■ **WHAT THE TASK REQUIRES**: Pick each line containing the word "Bhagat" out of the data below.

■ **SUPPLIED DATA**:
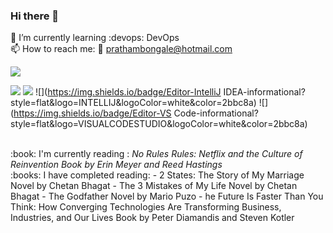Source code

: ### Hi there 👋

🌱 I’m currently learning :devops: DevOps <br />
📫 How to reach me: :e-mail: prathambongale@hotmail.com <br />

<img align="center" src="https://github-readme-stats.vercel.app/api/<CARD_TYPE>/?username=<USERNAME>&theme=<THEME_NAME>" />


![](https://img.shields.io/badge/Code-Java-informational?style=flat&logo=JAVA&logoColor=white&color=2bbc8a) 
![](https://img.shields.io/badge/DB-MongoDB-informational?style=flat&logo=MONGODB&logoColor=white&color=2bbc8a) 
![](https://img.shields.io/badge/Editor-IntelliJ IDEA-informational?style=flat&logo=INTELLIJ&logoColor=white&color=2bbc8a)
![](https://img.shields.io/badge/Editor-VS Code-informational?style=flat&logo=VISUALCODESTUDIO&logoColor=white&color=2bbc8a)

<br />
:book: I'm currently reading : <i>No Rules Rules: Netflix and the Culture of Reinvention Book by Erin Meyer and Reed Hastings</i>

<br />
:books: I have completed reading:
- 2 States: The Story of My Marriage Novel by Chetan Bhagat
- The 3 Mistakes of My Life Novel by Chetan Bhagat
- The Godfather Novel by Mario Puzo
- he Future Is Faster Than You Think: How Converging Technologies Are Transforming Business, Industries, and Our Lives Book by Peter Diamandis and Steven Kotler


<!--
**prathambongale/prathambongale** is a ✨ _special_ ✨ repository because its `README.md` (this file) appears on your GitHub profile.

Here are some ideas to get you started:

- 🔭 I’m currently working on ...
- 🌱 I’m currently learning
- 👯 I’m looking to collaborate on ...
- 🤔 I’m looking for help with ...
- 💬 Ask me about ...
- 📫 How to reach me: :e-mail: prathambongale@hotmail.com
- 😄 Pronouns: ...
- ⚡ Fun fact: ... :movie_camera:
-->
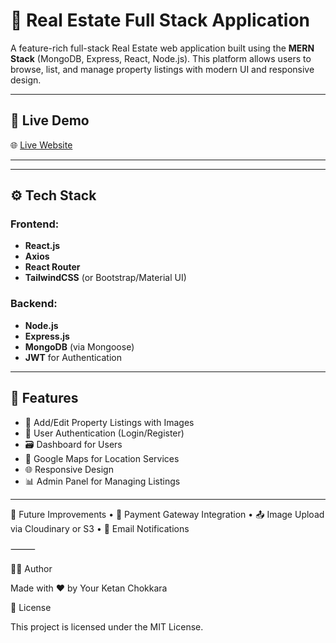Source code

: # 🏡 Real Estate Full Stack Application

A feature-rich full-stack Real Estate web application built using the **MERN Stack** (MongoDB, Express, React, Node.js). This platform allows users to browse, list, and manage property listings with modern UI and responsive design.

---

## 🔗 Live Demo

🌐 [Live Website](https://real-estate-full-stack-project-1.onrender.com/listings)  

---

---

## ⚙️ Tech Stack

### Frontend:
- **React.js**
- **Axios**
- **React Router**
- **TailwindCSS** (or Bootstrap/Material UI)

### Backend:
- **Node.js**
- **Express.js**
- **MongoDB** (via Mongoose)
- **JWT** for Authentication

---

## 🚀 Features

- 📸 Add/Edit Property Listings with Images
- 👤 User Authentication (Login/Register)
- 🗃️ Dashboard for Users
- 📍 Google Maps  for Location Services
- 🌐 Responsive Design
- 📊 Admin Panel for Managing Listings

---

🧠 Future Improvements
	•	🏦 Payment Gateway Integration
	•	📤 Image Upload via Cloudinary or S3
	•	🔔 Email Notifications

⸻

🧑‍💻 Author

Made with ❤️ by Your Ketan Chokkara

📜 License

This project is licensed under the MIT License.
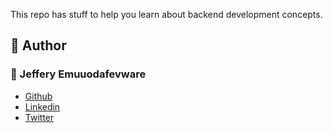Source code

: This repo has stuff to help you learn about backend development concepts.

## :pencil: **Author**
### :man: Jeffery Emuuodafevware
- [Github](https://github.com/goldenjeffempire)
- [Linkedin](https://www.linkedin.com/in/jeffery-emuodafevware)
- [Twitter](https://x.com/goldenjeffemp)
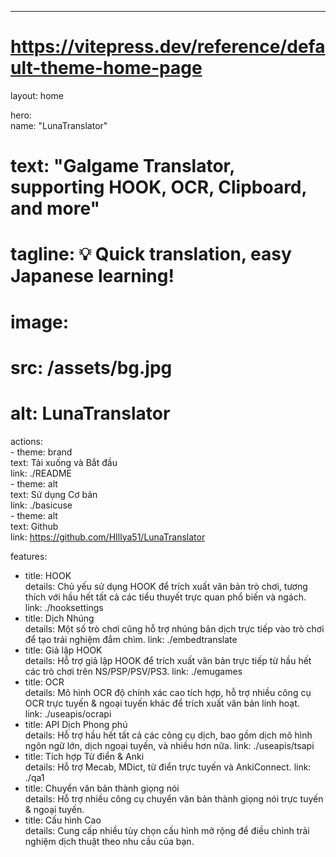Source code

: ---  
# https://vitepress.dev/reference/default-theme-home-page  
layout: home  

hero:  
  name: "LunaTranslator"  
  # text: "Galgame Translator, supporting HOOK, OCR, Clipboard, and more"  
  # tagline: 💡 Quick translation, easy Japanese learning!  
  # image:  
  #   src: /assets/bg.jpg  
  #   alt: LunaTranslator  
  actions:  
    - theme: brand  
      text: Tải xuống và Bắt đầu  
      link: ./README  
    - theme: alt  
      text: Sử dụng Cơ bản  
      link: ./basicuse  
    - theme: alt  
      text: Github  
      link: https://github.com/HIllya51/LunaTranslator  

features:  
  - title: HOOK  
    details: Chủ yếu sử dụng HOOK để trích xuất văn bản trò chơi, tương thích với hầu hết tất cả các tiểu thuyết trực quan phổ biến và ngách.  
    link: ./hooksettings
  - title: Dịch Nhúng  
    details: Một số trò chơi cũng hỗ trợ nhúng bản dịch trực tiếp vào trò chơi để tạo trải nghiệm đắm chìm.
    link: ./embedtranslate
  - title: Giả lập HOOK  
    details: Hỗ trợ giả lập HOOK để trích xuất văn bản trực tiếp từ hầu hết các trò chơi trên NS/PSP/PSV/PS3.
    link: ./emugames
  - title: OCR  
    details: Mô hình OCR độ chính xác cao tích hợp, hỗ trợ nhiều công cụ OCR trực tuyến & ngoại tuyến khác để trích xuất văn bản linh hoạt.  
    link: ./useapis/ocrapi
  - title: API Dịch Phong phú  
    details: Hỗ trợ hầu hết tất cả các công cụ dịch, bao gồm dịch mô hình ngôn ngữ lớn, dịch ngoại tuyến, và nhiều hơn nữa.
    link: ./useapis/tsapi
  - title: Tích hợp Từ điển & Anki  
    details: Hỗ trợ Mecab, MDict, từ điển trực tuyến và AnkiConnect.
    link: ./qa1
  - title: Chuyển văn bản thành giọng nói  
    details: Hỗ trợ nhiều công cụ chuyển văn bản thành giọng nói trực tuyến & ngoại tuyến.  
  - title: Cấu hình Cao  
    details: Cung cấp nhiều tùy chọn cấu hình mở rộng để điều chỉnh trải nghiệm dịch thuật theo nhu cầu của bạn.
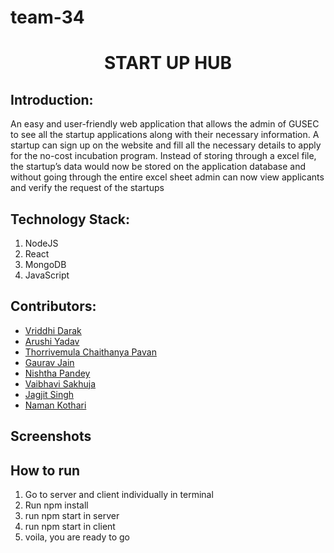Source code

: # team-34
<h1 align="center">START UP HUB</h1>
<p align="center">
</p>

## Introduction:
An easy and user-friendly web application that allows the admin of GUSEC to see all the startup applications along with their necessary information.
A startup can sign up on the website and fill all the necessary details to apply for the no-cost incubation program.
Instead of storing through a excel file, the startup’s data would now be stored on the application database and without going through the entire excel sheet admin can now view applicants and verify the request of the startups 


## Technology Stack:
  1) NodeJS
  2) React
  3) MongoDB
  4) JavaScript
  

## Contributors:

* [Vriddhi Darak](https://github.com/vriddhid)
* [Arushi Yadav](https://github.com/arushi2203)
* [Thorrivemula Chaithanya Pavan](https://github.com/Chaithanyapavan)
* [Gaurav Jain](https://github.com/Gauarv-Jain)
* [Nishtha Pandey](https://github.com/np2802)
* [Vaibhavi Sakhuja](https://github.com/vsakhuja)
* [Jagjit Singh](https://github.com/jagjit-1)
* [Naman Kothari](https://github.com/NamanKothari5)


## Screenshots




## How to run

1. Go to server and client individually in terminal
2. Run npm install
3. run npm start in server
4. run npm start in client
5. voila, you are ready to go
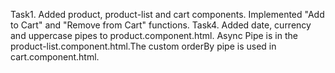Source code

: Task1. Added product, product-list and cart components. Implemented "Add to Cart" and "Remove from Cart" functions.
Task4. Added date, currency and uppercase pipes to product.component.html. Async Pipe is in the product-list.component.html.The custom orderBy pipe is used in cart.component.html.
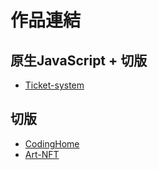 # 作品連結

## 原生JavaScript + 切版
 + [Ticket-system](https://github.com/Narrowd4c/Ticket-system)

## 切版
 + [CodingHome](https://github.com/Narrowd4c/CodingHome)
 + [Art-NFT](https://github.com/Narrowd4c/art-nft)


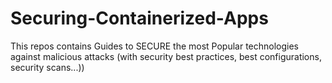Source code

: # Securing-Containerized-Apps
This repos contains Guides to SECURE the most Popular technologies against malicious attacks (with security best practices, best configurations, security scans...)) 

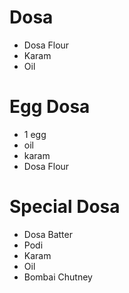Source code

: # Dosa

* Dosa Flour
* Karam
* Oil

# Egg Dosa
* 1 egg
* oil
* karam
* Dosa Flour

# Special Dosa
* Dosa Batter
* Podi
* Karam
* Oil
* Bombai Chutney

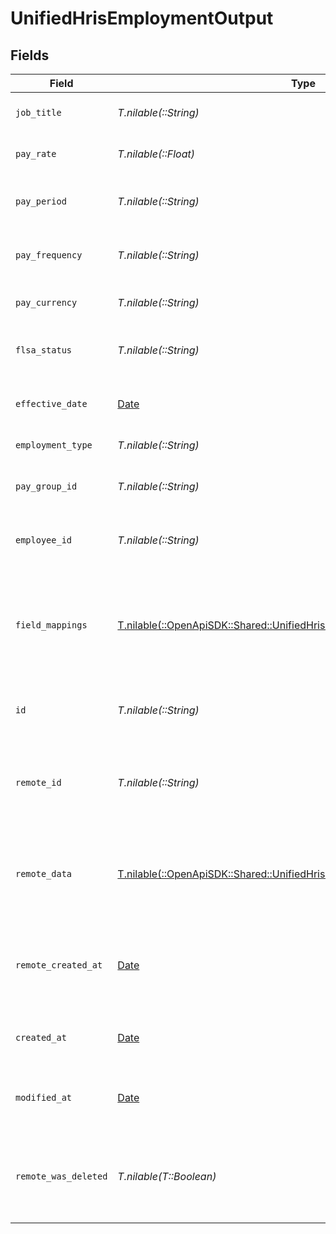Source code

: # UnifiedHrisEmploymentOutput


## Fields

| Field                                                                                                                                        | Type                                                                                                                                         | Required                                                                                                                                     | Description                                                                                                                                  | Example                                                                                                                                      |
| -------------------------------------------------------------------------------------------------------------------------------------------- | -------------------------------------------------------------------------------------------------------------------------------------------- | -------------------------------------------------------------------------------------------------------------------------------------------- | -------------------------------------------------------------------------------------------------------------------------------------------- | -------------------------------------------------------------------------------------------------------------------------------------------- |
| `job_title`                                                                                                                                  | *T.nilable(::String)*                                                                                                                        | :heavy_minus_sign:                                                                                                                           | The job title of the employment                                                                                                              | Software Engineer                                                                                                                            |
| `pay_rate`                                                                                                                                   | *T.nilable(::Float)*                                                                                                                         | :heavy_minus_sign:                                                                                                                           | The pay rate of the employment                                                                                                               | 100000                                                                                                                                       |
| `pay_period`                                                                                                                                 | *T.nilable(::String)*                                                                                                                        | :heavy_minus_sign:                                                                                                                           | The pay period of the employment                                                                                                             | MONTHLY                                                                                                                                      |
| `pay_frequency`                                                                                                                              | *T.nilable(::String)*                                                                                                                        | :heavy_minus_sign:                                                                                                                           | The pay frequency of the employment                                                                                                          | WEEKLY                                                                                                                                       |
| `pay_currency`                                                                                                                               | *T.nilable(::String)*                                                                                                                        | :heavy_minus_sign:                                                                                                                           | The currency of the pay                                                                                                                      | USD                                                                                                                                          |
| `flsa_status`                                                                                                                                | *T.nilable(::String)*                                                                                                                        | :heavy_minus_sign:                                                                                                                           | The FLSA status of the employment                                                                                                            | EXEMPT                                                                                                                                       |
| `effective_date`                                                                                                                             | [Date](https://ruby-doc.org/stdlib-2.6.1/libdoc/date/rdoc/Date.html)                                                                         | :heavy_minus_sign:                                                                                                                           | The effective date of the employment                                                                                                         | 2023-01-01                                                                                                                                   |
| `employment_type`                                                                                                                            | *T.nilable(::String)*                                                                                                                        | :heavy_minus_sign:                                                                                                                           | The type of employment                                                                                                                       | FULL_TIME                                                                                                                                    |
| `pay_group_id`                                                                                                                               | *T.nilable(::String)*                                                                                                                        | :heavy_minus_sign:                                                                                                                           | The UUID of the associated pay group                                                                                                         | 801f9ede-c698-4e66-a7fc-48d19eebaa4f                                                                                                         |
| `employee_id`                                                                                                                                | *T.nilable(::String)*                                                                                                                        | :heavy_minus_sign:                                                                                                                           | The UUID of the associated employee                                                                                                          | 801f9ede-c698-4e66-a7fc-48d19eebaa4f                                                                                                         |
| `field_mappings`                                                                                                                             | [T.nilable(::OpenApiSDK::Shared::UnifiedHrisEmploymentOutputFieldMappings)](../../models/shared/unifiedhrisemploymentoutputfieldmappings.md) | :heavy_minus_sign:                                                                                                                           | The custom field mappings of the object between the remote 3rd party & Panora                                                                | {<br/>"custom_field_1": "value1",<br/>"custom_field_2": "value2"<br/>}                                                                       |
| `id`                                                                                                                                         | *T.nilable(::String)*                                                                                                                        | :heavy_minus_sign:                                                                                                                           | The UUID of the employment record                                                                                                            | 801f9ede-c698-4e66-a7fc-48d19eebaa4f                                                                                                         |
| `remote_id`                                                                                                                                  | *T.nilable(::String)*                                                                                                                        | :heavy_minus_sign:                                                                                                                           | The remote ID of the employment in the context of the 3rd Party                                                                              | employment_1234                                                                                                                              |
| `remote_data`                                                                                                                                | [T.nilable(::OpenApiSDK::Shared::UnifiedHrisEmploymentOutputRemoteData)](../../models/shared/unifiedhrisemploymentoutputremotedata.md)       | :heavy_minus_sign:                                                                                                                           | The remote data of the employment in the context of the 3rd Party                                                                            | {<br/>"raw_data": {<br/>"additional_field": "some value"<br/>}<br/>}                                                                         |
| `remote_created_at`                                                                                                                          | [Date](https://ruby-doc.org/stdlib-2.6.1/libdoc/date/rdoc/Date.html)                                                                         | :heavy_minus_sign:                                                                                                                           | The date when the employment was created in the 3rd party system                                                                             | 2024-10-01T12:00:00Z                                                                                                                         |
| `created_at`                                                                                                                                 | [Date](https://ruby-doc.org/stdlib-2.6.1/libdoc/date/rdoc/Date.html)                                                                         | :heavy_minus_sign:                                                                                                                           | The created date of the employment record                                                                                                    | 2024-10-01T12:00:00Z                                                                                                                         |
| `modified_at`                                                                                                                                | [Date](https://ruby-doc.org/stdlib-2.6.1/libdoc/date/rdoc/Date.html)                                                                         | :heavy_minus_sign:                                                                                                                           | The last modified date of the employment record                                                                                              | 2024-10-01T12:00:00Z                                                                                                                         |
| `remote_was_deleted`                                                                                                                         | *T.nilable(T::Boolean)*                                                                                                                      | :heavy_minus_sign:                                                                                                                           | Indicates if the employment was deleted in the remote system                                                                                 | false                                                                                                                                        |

■ **EXERCISE RESULT**:
- 2 States: The Story of My Marriage Novel by Chetan Bhagat
- The 3 Mistakes of My Life Novel by Chetan Bhagat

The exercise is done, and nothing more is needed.